## WHAT THIS TASK INVOLVES
Reproduce the records below exactly, but leave their pictures out of the copy.

** AVAILABLE RECORDS follows **

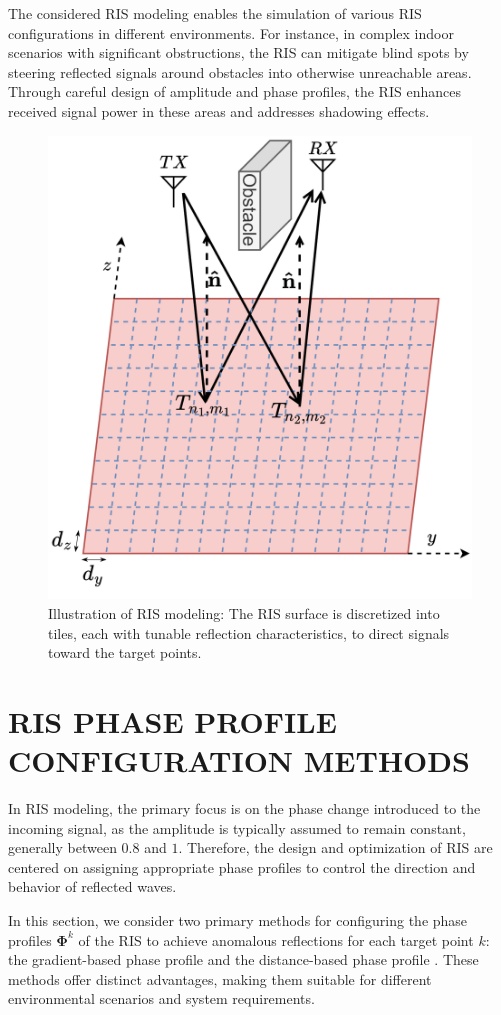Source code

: \documentclass{IEEEoj}
\begin{document}
The considered RIS modeling enables the simulation of various RIS configurations in different environments. For instance, in complex indoor scenarios with significant obstructions, the RIS can mitigate blind spots by steering reflected signals around obstacles into otherwise unreachable areas. Through careful design of amplitude and phase profiles, the RIS enhances received signal power in these areas and addresses shadowing effects.

\begin{figure}
	\centering \includegraphics[width=.8\linewidth]{RIS_Modeling.png}
	\caption{Illustration of RIS modeling: The RIS surface is discretized into tiles, each with tunable reflection characteristics, to direct signals toward the target points.}
	\label{RIS_Modeling}
\end{figure}

\section{RIS PHASE PROFILE CONFIGURATION METHODS} \label{sec:phase_profile_section}
In RIS modeling, the primary focus is on the phase change introduced to the incoming signal, as the amplitude is typically assumed to remain constant, generally between $0.8$ and $1$. Therefore, the design and optimization of RIS are centered on assigning appropriate phase profiles to control the direction and behavior of reflected waves.

In this section, we consider two primary methods for configuring the phase profiles $\mathbf{\Phi}^k$ of the RIS to achieve anomalous reflections for each target point $k$: the gradient-based phase profile \cite{phase_grad_paper} and the distance-based phase profile \cite{Tang}. These methods offer distinct advantages, making them suitable for different environmental scenarios and system requirements.
\end{document}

** End of AVAILABLE RECORDS **

## ANSWER SPACE
Source code

: \documentclass{IEEEoj}
\begin{document}
The considered RIS modeling enables the simulation of various RIS configurations in different environments. For instance, in complex indoor scenarios with significant obstructions, the RIS can mitigate blind spots by steering reflected signals around obstacles into otherwise unreachable areas. Through careful design of amplitude and phase profiles, the RIS enhances received signal power in these areas and addresses shadowing effects.

\begin{figure}
	\centering \includegraphics[width=.8\linewidth]{RIS_Modeling.png}
	\caption{Illustration of RIS modeling: The RIS surface is discretized into tiles, each with tunable reflection characteristics, to direct signals toward the target points.}
	\label{RIS_Modeling}
\end{figure}

\section{RIS PHASE PROFILE CONFIGURATION METHODS} \label{sec:phase_profile_section}
In RIS modeling, the primary focus is on the phase change introduced to the incoming signal, as the amplitude is typically assumed to remain constant, generally between $0.8$ and $1$. Therefore, the design and optimization of RIS are centered on assigning appropriate phase profiles to control the direction and behavior of reflected waves.

In this section, we consider two primary methods for configuring the phase profiles $\mathbf{\Phi}^k$ of the RIS to achieve anomalous reflections for each target point $k$: the gradient-based phase profile \cite{phase_grad_paper} and the distance-based phase profile \cite{Tang}. These methods offer distinct advantages, making them suitable for different environmental scenarios and system requirements.
\end{document}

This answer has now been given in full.